John passed away on Thursday, August 4, at the age of 91.  His obituary is HERE

 

From the MAGA website

 

John W. Stewart, a major figure in amateur golf across the Mid-Atlantic region passed away this past Thursday, August 4.  Much could be said and volumes written about John and what he meant to amateur golf and the trade of golf writing.  The words of Randy Reed best sum that up in the message below that he sent out the Past Presidents of the Maryland State Golf Association.  No one, other than perhaps Nan Kaestner, spent more time with John at the scoring table than Randy Reed. John shared countless golf stories with Randy and Nan and anyone else willing to listen.  Most of us did.

 

From Randy Reed

 

John travelled tirelessly from well north of Baltimore to often distant MAGA, MSGA, WMGA and other association sites well more than a thousand times.

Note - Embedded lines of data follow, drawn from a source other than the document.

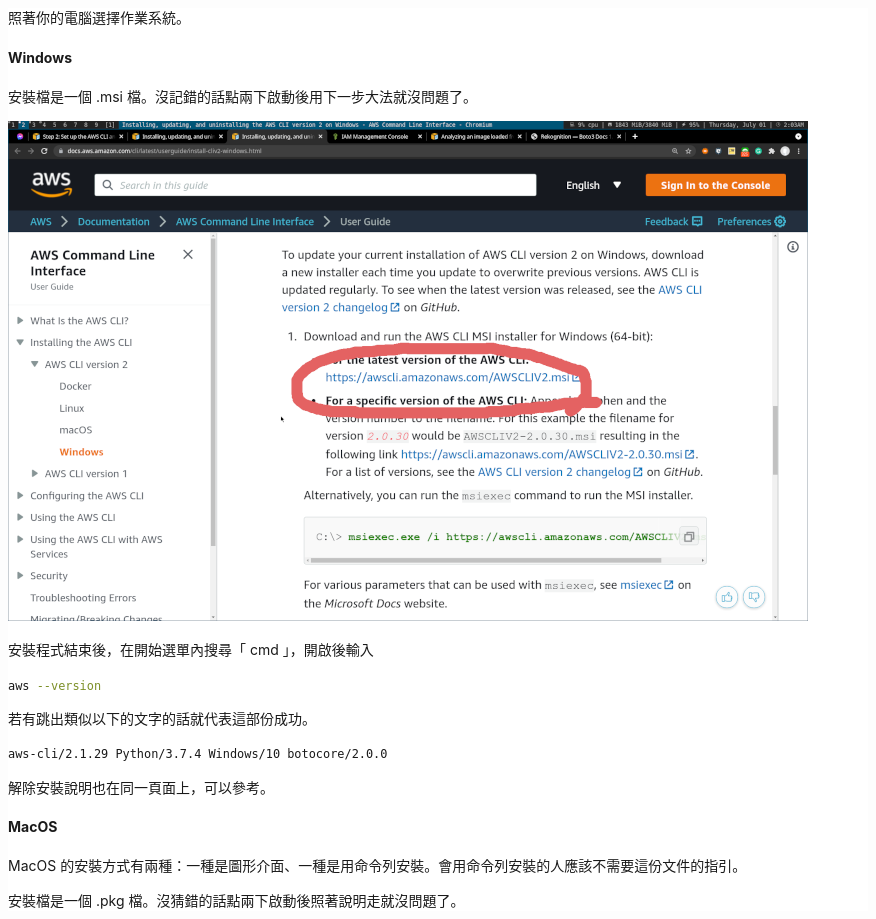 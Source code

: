 照著你的電腦選擇作業系統。  

#### Windows
安裝檔是一個 .msi 檔。沒記錯的話點兩下啟動後用下一步大法就沒問題了。

![安裝檔下載連結](./media/win.png)

安裝程式結束後，在開始選單內搜尋「 cmd 」，開啟後輸入

```bash
aws --version
```

若有跳出類似以下的文字的話就代表這部份成功。

```bash
aws-cli/2.1.29 Python/3.7.4 Windows/10 botocore/2.0.0
```

解除安裝說明也在同一頁面上，可以參考。

#### MacOS
MacOS 的安裝方式有兩種：一種是圖形介面、一種是用命令列安裝。會用命令列安裝的人應該不需要這份文件的指引。

安裝檔是一個 .pkg 檔。沒猜錯的話點兩下啟動後照著說明走就沒問題了。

He might have been involved with the process of receiving score cards as many times as anyone in the history of the game.

 

He got home late countless hundreds of times and worked until even later to produce articles on the golf competition of the day. He was the Encyclopedia of Maryland Golf.

 

Furthermore, he was THE golf writer in Maryland  – the last one standing – for decades.

 

John had a wry and piercing sense of humor that was unsurpassed. There were no golf idols too big for John to put in their place.

 

Not only did he interview Marty West, Kirk Lombardi, Wayne DeFrancesco, Pat Tallent, Denny McCarthy, Jane Mason, Joan Winchester, Sarah LeBrun [Ingram], Jane Fitzgerald and Andrea Krause but also Jack Nicklaus and Kathy Whitworth. Indeed, at a final round press gathering after the 1986 Masters, the Golden Bear pointed to John Stewart and said “John, you know what I am talking about” when asked by a member of the press about an article published in an Atlanta newspaper before the Masters that said he was washed up.   The assembled group was suitably impressed and reminded once again of John’s standing in the game.

 

Everyone in the Golf Writers Association of America during the 70s, 80s and 90s knew John Stewart. The legendary Rhonda Glenn, a close friend of John, had high praise for his coverage of women’s golf for decades.

 

It is a statement of the obvious that John Stewart’s dedication to the coverage of golf in Maryland will never be equaled.

 

Godspeed John Stewart.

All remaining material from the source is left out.